> Task statement
From the records that follow, give the number of lines that include the word "false", with no further words.

> Records for the exercise
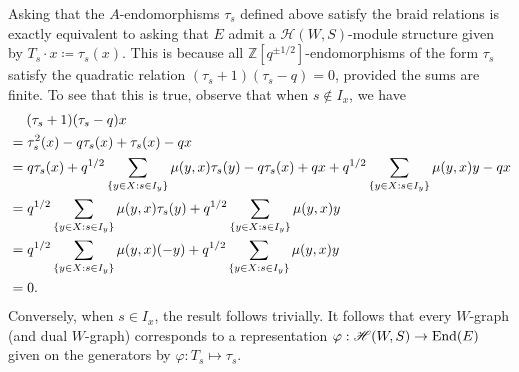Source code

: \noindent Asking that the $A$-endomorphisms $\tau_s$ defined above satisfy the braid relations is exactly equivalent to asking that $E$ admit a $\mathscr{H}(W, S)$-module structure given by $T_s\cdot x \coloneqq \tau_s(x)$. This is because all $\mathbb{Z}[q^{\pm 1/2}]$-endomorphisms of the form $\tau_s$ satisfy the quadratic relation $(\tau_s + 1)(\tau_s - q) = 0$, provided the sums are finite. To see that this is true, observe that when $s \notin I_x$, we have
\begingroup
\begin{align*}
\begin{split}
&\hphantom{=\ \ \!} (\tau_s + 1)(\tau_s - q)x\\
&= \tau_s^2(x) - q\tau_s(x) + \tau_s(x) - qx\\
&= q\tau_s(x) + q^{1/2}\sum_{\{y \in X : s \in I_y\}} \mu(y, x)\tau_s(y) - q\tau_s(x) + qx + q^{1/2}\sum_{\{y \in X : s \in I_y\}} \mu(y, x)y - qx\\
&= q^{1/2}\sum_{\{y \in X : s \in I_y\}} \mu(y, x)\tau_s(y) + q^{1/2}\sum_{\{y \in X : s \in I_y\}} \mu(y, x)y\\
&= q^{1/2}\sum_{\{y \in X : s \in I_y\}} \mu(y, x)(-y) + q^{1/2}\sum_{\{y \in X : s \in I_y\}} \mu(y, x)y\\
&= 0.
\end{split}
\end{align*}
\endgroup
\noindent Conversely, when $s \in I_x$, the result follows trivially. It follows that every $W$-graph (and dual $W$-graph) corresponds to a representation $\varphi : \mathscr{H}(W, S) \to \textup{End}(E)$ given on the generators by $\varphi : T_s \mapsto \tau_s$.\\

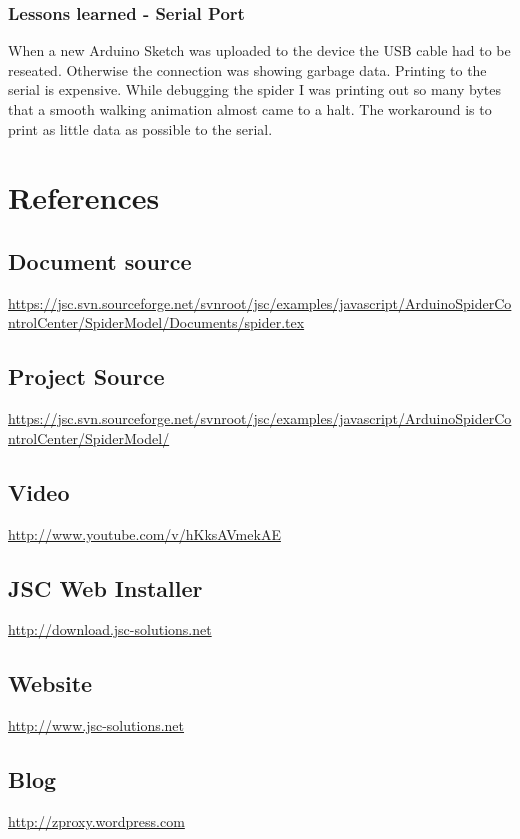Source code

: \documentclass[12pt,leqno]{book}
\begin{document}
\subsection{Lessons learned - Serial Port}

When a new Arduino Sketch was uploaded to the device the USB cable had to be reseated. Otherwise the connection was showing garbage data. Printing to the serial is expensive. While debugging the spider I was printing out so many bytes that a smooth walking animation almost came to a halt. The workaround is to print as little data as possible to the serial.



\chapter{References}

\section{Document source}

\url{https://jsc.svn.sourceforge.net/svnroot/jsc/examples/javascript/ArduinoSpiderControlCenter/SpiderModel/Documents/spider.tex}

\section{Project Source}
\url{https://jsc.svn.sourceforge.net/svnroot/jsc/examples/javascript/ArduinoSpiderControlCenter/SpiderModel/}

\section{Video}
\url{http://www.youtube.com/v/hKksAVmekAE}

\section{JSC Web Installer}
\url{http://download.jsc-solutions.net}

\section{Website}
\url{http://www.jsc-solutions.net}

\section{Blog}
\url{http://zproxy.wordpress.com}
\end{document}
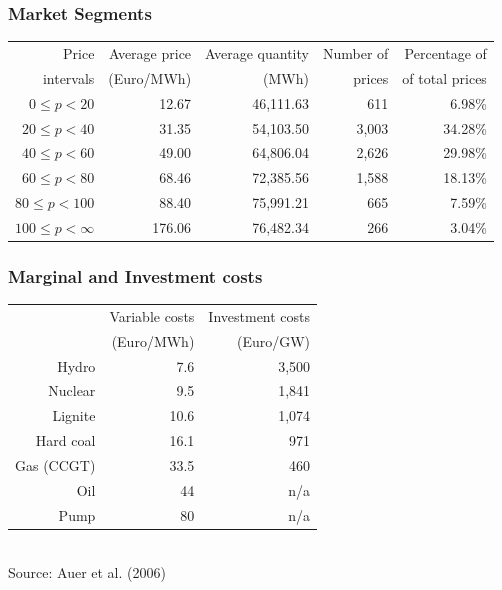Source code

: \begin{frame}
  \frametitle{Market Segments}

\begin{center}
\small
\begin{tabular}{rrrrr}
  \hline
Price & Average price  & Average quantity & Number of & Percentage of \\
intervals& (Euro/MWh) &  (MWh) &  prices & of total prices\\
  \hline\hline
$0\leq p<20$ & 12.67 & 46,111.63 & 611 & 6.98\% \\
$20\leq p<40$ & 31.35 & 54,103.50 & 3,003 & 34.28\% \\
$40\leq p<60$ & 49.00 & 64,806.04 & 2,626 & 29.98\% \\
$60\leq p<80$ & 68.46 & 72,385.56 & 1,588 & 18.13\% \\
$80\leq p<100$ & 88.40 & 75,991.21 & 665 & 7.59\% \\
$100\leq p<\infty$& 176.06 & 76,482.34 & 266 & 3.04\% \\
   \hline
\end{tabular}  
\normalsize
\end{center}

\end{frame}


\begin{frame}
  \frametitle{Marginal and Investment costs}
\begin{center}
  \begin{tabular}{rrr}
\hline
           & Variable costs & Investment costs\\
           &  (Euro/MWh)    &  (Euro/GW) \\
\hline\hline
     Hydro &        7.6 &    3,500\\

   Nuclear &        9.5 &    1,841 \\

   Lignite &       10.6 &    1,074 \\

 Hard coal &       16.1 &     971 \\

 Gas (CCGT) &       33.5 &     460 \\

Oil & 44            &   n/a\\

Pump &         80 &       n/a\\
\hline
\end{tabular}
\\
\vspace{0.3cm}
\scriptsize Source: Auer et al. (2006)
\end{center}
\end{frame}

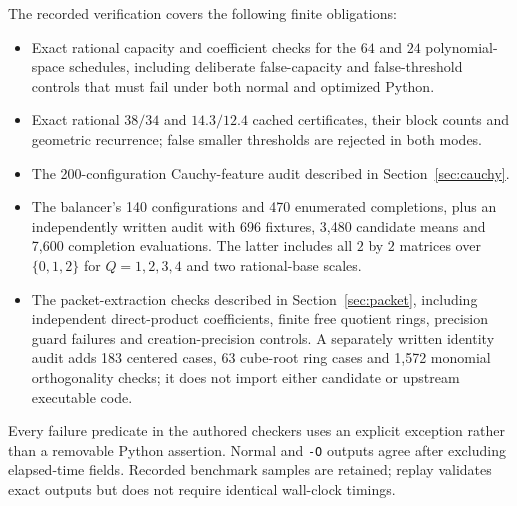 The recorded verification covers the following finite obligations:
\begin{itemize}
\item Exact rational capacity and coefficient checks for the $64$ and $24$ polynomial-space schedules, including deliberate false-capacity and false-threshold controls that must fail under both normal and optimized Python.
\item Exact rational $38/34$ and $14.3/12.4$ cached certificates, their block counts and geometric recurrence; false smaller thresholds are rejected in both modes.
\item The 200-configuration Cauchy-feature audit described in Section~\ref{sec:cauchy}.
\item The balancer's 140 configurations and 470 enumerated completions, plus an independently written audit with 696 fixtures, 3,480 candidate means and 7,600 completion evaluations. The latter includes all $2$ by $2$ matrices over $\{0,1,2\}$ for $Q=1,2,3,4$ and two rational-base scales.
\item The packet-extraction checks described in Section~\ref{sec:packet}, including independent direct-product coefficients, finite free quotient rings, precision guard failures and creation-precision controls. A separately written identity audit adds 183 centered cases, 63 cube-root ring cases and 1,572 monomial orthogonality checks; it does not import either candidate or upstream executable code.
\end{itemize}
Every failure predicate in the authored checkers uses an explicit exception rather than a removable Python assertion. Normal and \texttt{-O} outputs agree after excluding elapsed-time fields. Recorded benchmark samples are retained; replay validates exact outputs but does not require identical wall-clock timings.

...

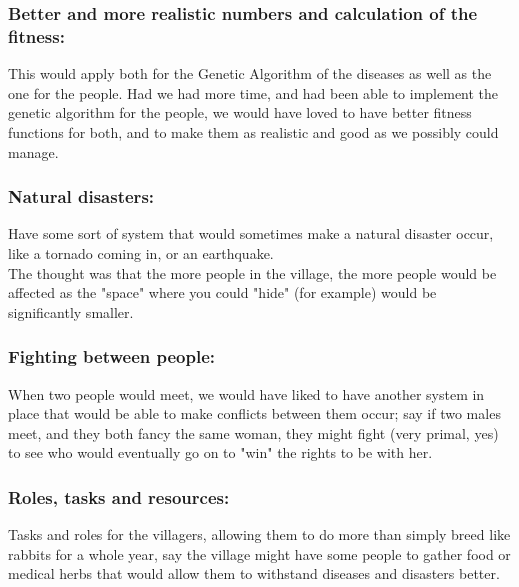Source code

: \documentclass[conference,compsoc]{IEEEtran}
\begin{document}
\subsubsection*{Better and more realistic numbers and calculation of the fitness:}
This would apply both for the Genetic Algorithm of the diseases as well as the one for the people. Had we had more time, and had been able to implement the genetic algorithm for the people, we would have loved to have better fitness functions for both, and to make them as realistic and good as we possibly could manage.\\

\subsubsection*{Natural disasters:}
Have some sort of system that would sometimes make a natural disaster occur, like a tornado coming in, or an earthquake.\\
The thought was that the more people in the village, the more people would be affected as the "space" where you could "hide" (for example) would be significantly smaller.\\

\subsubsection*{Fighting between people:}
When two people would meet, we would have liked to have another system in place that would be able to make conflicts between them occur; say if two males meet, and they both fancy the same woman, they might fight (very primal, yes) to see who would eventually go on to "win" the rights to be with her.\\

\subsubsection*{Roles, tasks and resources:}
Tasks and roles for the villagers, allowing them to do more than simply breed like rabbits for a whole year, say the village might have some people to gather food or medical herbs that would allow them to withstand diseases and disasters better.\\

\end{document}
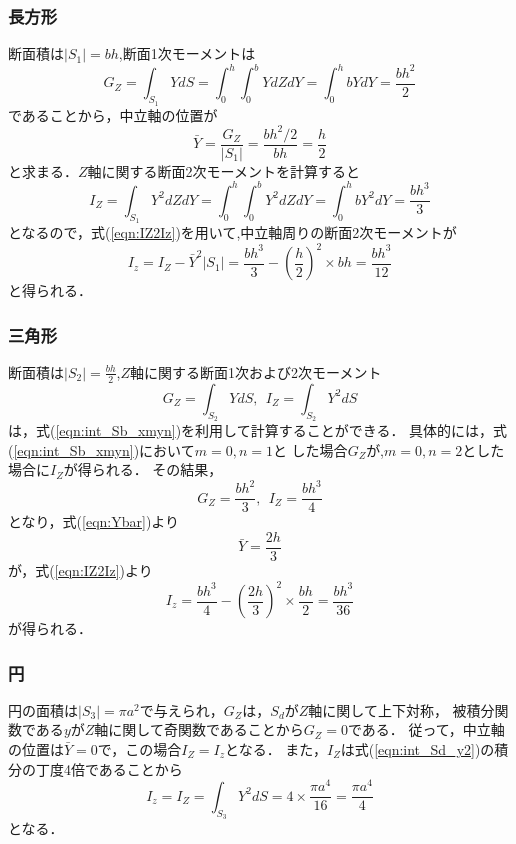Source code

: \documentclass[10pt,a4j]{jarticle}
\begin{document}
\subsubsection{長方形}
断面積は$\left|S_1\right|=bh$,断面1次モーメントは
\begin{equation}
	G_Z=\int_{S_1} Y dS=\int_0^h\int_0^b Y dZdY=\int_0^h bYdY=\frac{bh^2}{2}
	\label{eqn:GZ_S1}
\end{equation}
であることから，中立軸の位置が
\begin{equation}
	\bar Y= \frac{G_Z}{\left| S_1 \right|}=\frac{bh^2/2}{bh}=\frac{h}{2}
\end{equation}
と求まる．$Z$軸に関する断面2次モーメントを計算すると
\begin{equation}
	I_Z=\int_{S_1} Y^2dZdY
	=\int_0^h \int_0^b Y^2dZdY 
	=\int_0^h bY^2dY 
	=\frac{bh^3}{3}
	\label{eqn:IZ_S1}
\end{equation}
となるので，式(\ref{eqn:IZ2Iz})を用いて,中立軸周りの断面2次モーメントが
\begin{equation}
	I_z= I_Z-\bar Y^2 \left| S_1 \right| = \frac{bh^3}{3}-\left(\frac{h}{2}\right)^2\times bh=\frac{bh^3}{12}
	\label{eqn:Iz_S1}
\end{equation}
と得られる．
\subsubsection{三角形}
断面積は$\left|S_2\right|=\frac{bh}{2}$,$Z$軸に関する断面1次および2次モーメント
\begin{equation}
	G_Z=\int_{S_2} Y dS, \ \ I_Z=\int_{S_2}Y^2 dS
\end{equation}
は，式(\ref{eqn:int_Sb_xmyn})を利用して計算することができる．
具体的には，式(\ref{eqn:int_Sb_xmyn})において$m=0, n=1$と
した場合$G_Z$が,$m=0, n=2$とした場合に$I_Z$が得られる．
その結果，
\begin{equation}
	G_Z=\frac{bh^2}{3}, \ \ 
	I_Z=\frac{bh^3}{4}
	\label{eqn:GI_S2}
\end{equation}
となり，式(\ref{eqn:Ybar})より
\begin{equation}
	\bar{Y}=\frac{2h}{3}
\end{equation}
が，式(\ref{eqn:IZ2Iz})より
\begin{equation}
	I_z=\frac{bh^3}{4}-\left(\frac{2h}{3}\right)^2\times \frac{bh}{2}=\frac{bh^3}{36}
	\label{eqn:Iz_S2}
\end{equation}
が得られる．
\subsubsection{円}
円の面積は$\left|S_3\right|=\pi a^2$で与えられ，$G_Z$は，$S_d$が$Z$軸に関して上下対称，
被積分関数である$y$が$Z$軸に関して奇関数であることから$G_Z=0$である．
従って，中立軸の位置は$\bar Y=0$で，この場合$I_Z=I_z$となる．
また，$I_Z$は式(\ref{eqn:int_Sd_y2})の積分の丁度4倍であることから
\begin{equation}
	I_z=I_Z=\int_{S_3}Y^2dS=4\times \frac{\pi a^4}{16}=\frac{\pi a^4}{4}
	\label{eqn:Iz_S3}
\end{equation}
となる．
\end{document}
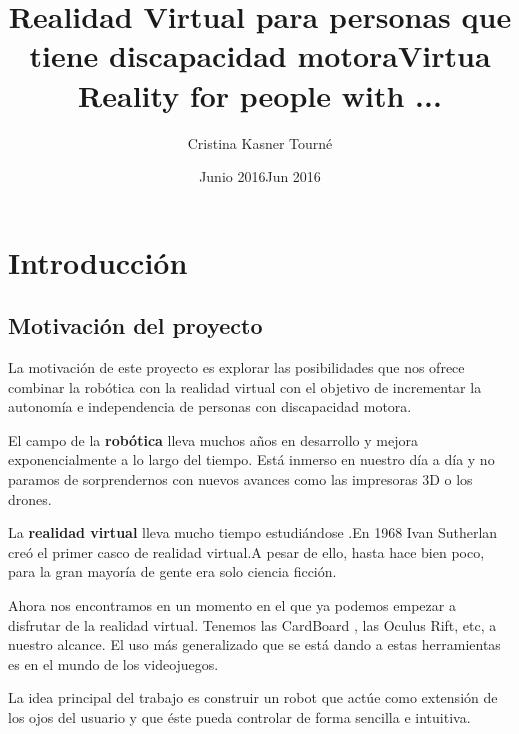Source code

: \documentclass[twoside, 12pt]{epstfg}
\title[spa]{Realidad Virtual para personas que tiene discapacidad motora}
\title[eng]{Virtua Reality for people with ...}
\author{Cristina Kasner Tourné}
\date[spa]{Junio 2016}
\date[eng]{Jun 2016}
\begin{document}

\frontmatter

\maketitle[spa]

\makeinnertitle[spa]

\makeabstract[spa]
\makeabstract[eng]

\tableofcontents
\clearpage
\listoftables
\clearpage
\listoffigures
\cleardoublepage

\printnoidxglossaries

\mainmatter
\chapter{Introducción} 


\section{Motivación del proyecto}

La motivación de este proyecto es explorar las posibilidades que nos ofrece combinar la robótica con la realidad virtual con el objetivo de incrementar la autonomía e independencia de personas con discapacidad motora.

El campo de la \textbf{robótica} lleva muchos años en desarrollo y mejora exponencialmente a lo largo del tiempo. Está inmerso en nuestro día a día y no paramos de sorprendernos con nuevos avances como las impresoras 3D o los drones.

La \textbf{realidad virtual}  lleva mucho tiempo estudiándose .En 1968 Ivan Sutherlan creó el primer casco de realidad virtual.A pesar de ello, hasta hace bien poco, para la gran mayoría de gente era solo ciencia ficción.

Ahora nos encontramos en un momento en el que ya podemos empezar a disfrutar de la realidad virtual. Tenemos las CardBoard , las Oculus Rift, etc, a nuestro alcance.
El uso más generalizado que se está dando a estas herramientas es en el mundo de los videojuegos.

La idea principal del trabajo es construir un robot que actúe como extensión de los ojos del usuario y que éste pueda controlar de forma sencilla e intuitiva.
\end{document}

> Written reply
2